| Required work |
Write out again, exactly as they appear, the lines from the start of the data below through the line with "An optional description"; no pictures.

| Data for the task |
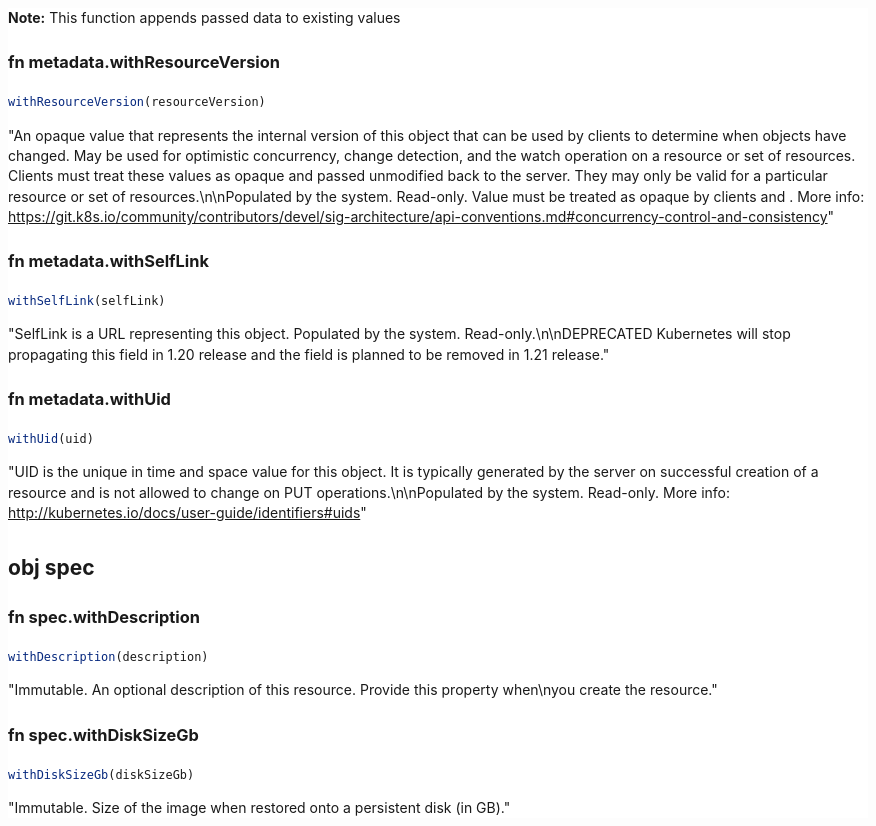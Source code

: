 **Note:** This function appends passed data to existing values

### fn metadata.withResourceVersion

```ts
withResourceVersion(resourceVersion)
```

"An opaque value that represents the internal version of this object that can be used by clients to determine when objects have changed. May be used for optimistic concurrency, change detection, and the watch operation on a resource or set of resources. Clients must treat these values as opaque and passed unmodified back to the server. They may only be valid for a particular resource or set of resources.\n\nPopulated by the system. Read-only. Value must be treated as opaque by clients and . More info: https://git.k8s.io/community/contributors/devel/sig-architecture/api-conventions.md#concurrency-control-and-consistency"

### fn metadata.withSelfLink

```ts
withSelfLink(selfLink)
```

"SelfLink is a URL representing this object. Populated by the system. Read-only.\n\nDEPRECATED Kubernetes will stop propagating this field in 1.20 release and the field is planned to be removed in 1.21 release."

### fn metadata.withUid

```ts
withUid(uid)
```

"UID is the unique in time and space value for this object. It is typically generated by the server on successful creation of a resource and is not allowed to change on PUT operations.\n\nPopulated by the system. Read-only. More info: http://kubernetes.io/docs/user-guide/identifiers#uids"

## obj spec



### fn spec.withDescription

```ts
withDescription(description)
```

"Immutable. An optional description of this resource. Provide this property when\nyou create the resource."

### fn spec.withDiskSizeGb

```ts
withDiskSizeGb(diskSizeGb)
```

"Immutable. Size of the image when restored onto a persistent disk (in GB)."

| Reply |
Source code

: **Note:** This function appends passed data to existing values

### fn metadata.withResourceVersion

```ts
withResourceVersion(resourceVersion)
```

"An opaque value that represents the internal version of this object that can be used by clients to determine when objects have changed. May be used for optimistic concurrency, change detection, and the watch operation on a resource or set of resources. Clients must treat these values as opaque and passed unmodified back to the server. They may only be valid for a particular resource or set of resources.\n\nPopulated by the system. Read-only. Value must be treated as opaque by clients and . More info: https://git.k8s.io/community/contributors/devel/sig-architecture/api-conventions.md#concurrency-control-and-consistency"

### fn metadata.withSelfLink

```ts
withSelfLink(selfLink)
```

"SelfLink is a URL representing this object. Populated by the system. Read-only.\n\nDEPRECATED Kubernetes will stop propagating this field in 1.20 release and the field is planned to be removed in 1.21 release."

### fn metadata.withUid

```ts
withUid(uid)
```

"UID is the unique in time and space value for this object. It is typically generated by the server on successful creation of a resource and is not allowed to change on PUT operations.\n\nPopulated by the system. Read-only. More info: http://kubernetes.io/docs/user-guide/identifiers#uids"

## obj spec



### fn spec.withDescription

```ts
withDescription(description)
```

"Immutable. An optional description of this resource. Provide this property when\nyou create the resource."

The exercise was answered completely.